[[ Task material, beginning ]]

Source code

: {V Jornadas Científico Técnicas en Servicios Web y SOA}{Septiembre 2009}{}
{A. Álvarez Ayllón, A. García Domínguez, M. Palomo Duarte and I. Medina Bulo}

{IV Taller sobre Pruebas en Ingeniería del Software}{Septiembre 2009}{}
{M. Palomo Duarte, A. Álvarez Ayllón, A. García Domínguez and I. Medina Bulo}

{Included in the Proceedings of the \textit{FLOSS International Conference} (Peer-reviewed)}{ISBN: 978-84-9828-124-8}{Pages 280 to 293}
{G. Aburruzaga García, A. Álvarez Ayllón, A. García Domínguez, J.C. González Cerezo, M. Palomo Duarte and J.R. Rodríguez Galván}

[[ Task material, end ]]

--- Problem details ---
Begin with the line containing "Palomo Duarte, A." and repeat each line exactly until the records above end.

--- Solution for this task ---
{M. Palomo Duarte, A. Álvarez Ayllón, A. García Domínguez and I. Medina Bulo}

{Included in the Proceedings of the \textit{FLOSS International Conference} (Peer-reviewed)}{ISBN: 978-84-9828-124-8}{Pages 280 to 293}
{G. Aburruzaga García, A. Álvarez Ayllón, A. García Domínguez, J.C. González Cerezo, M. Palomo Duarte and J.R. Rodríguez Galván}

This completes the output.